• [GIVEN DATA]
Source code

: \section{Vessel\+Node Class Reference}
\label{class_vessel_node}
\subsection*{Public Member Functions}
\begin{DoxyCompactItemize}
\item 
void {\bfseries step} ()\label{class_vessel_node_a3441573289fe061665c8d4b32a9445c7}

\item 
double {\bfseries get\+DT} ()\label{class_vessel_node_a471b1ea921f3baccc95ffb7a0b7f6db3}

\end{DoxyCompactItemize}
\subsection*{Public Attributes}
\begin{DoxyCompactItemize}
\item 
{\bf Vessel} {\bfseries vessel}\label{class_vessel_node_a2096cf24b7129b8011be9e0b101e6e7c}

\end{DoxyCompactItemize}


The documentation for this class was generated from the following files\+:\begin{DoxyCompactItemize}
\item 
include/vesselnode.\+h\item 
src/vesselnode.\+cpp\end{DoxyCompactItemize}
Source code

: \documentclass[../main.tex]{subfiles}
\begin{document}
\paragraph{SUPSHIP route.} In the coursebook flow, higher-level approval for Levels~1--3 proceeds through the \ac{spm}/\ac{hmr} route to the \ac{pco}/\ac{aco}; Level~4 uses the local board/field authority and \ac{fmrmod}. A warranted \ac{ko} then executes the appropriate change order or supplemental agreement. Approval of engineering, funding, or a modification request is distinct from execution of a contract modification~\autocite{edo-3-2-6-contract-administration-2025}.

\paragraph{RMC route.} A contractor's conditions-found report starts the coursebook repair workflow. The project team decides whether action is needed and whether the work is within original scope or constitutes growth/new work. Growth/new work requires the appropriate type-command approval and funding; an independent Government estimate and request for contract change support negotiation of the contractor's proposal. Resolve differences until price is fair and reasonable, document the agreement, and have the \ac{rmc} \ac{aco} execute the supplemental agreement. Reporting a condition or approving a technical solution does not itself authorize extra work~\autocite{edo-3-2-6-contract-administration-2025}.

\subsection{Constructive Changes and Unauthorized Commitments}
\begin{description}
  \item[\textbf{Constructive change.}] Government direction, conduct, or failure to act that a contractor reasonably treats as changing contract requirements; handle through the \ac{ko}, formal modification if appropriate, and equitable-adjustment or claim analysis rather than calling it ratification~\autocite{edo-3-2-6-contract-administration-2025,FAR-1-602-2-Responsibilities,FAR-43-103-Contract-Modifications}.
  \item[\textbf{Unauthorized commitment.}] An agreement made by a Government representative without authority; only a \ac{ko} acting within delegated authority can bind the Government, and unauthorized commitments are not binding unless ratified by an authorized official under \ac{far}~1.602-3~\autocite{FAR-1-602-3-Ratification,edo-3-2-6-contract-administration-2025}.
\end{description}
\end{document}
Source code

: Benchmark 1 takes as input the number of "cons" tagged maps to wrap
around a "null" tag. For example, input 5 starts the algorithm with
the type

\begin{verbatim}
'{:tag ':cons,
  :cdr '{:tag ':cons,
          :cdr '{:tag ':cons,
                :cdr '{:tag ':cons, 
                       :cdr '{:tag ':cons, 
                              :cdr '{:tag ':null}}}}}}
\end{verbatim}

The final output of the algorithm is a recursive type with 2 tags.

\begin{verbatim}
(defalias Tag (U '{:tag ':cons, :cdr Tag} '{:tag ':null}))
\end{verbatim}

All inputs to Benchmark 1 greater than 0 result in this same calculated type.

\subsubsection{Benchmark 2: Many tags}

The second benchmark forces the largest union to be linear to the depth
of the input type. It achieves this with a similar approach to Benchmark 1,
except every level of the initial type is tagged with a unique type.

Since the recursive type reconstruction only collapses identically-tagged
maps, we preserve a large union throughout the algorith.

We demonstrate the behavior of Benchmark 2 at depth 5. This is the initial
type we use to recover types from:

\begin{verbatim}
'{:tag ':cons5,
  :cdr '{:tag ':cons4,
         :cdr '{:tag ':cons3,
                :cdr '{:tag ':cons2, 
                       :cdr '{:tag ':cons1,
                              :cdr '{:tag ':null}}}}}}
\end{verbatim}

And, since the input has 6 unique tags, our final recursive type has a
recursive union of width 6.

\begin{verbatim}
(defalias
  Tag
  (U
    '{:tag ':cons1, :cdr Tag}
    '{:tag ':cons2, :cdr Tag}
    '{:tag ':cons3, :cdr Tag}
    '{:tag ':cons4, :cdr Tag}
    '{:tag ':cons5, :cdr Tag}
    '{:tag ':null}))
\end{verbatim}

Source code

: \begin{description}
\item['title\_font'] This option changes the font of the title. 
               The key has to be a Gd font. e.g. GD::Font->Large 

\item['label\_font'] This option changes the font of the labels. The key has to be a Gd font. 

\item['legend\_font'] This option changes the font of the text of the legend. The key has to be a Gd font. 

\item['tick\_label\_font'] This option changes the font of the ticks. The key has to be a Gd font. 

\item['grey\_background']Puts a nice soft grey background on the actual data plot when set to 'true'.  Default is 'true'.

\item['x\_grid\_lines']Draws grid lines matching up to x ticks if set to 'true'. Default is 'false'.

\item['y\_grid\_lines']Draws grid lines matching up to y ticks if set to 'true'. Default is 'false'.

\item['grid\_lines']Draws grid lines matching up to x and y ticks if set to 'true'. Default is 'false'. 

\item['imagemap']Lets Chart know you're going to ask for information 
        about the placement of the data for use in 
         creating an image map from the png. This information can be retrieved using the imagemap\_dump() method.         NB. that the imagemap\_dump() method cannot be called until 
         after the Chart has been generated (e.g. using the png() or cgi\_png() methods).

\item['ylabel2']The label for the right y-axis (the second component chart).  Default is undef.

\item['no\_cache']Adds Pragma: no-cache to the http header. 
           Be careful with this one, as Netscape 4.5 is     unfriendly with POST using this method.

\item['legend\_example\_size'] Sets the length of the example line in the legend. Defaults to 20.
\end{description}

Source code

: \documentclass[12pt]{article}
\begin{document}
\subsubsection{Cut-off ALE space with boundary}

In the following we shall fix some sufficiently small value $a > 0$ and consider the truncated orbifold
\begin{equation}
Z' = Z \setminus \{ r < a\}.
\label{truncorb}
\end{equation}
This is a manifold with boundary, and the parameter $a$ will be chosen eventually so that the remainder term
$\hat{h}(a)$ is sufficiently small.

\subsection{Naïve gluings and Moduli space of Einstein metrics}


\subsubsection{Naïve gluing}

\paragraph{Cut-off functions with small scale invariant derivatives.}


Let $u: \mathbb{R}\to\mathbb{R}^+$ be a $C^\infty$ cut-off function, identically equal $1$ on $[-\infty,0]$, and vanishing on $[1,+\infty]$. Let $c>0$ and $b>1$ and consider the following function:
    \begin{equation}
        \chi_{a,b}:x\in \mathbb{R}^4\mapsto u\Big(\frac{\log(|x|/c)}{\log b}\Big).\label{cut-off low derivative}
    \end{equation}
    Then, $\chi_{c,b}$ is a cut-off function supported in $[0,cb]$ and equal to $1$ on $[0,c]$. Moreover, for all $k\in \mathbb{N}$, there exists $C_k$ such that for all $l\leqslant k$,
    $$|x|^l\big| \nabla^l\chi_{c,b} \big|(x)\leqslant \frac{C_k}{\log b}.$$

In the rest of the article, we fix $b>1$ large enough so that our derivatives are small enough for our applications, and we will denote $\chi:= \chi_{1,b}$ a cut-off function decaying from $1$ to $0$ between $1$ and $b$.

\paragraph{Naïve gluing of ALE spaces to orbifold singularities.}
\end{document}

• [TASK ITEM]
Retype the records above in full. Every word should match.

• [RESULT OF THIS EXERCISE]
Source code

: \section{Vessel\+Node Class Reference}
\label{class_vessel_node}
\subsection*{Public Member Functions}
\begin{DoxyCompactItemize}
\item 
void {\bfseries step} ()\label{class_vessel_node_a3441573289fe061665c8d4b32a9445c7}

\item 
double {\bfseries get\+DT} ()\label{class_vessel_node_a471b1ea921f3baccc95ffb7a0b7f6db3}

\end{DoxyCompactItemize}
\subsection*{Public Attributes}
\begin{DoxyCompactItemize}
\item 
{\bf Vessel} {\bfseries vessel}\label{class_vessel_node_a2096cf24b7129b8011be9e0b101e6e7c}

\end{DoxyCompactItemize}


The documentation for this class was generated from the following files\+:\begin{DoxyCompactItemize}
\item 
include/vesselnode.\+h\item 
src/vesselnode.\+cpp\end{DoxyCompactItemize}
Source code

: \documentclass[../main.tex]{subfiles}
\begin{document}
\paragraph{SUPSHIP route.} In the coursebook flow, higher-level approval for Levels~1--3 proceeds through the \ac{spm}/\ac{hmr} route to the \ac{pco}/\ac{aco}; Level~4 uses the local board/field authority and \ac{fmrmod}. A warranted \ac{ko} then executes the appropriate change order or supplemental agreement. Approval of engineering, funding, or a modification request is distinct from execution of a contract modification~\autocite{edo-3-2-6-contract-administration-2025}.

\paragraph{RMC route.} A contractor's conditions-found report starts the coursebook repair workflow. The project team decides whether action is needed and whether the work is within original scope or constitutes growth/new work. Growth/new work requires the appropriate type-command approval and funding; an independent Government estimate and request for contract change support negotiation of the contractor's proposal. Resolve differences until price is fair and reasonable, document the agreement, and have the \ac{rmc} \ac{aco} execute the supplemental agreement. Reporting a condition or approving a technical solution does not itself authorize extra work~\autocite{edo-3-2-6-contract-administration-2025}.

\subsection{Constructive Changes and Unauthorized Commitments}
\begin{description}
  \item[\textbf{Constructive change.}] Government direction, conduct, or failure to act that a contractor reasonably treats as changing contract requirements; handle through the \ac{ko}, formal modification if appropriate, and equitable-adjustment or claim analysis rather than calling it ratification~\autocite{edo-3-2-6-contract-administration-2025,FAR-1-602-2-Responsibilities,FAR-43-103-Contract-Modifications}.
  \item[\textbf{Unauthorized commitment.}] An agreement made by a Government representative without authority; only a \ac{ko} acting within delegated authority can bind the Government, and unauthorized commitments are not binding unless ratified by an authorized official under \ac{far}~1.602-3~\autocite{FAR-1-602-3-Ratification,edo-3-2-6-contract-administration-2025}.
\end{description}
\end{document}
Source code

: Benchmark 1 takes as input the number of "cons" tagged maps to wrap
around a "null" tag. For example, input 5 starts the algorithm with
the type

\begin{verbatim}
'{:tag ':cons,
  :cdr '{:tag ':cons,
          :cdr '{:tag ':cons,
                :cdr '{:tag ':cons, 
                       :cdr '{:tag ':cons, 
                              :cdr '{:tag ':null}}}}}}
\end{verbatim}

The final output of the algorithm is a recursive type with 2 tags.

\begin{verbatim}
(defalias Tag (U '{:tag ':cons, :cdr Tag} '{:tag ':null}))
\end{verbatim}

All inputs to Benchmark 1 greater than 0 result in this same calculated type.

\subsubsection{Benchmark 2: Many tags}

The second benchmark forces the largest union to be linear to the depth
of the input type. It achieves this with a similar approach to Benchmark 1,
except every level of the initial type is tagged with a unique type.

Since the recursive type reconstruction only collapses identically-tagged
maps, we preserve a large union throughout the algorith.

We demonstrate the behavior of Benchmark 2 at depth 5. This is the initial
type we use to recover types from:

\begin{verbatim}
'{:tag ':cons5,
  :cdr '{:tag ':cons4,
         :cdr '{:tag ':cons3,
                :cdr '{:tag ':cons2, 
                       :cdr '{:tag ':cons1,
                              :cdr '{:tag ':null}}}}}}
\end{verbatim}

And, since the input has 6 unique tags, our final recursive type has a
recursive union of width 6.

\begin{verbatim}
(defalias
  Tag
  (U
    '{:tag ':cons1, :cdr Tag}
    '{:tag ':cons2, :cdr Tag}
    '{:tag ':cons3, :cdr Tag}
    '{:tag ':cons4, :cdr Tag}
    '{:tag ':cons5, :cdr Tag}
    '{:tag ':null}))
\end{verbatim}

Source code

: \begin{description}
\item['title\_font'] This option changes the font of the title. 
               The key has to be a Gd font. e.g. GD::Font->Large 

\item['label\_font'] This option changes the font of the labels. The key has to be a Gd font. 

\item['legend\_font'] This option changes the font of the text of the legend. The key has to be a Gd font. 

\item['tick\_label\_font'] This option changes the font of the ticks. The key has to be a Gd font. 

\item['grey\_background']Puts a nice soft grey background on the actual data plot when set to 'true'.  Default is 'true'.

\item['x\_grid\_lines']Draws grid lines matching up to x ticks if set to 'true'. Default is 'false'.

\item['y\_grid\_lines']Draws grid lines matching up to y ticks if set to 'true'. Default is 'false'.

\item['grid\_lines']Draws grid lines matching up to x and y ticks if set to 'true'. Default is 'false'. 

\item['imagemap']Lets Chart know you're going to ask for information 
        about the placement of the data for use in 
         creating an image map from the png. This information can be retrieved using the imagemap\_dump() method.         NB. that the imagemap\_dump() method cannot be called until 
         after the Chart has been generated (e.g. using the png() or cgi\_png() methods).

\item['ylabel2']The label for the right y-axis (the second component chart).  Default is undef.

\item['no\_cache']Adds Pragma: no-cache to the http header. 
           Be careful with this one, as Netscape 4.5 is     unfriendly with POST using this method.

\item['legend\_example\_size'] Sets the length of the example line in the legend. Defaults to 20.
\end{description}

Source code

: \documentclass[12pt]{article}
\begin{document}
\subsubsection{Cut-off ALE space with boundary}

In the following we shall fix some sufficiently small value $a > 0$ and consider the truncated orbifold
\begin{equation}
Z' = Z \setminus \{ r < a\}.
\label{truncorb}
\end{equation}
This is a manifold with boundary, and the parameter $a$ will be chosen eventually so that the remainder term
$\hat{h}(a)$ is sufficiently small.

\subsection{Naïve gluings and Moduli space of Einstein metrics}


\subsubsection{Naïve gluing}

\paragraph{Cut-off functions with small scale invariant derivatives.}


Let $u: \mathbb{R}\to\mathbb{R}^+$ be a $C^\infty$ cut-off function, identically equal $1$ on $[-\infty,0]$, and vanishing on $[1,+\infty]$. Let $c>0$ and $b>1$ and consider the following function:
    \begin{equation}
        \chi_{a,b}:x\in \mathbb{R}^4\mapsto u\Big(\frac{\log(|x|/c)}{\log b}\Big).\label{cut-off low derivative}
    \end{equation}
    Then, $\chi_{c,b}$ is a cut-off function supported in $[0,cb]$ and equal to $1$ on $[0,c]$. Moreover, for all $k\in \mathbb{N}$, there exists $C_k$ such that for all $l\leqslant k$,
    $$|x|^l\big| \nabla^l\chi_{c,b} \big|(x)\leqslant \frac{C_k}{\log b}.$$

In the rest of the article, we fix $b>1$ large enough so that our derivatives are small enough for our applications, and we will denote $\chi:= \chi_{1,b}$ a cut-off function decaying from $1$ to $0$ between $1$ and $b$.

\paragraph{Naïve gluing of ALE spaces to orbifold singularities.}
\end{document}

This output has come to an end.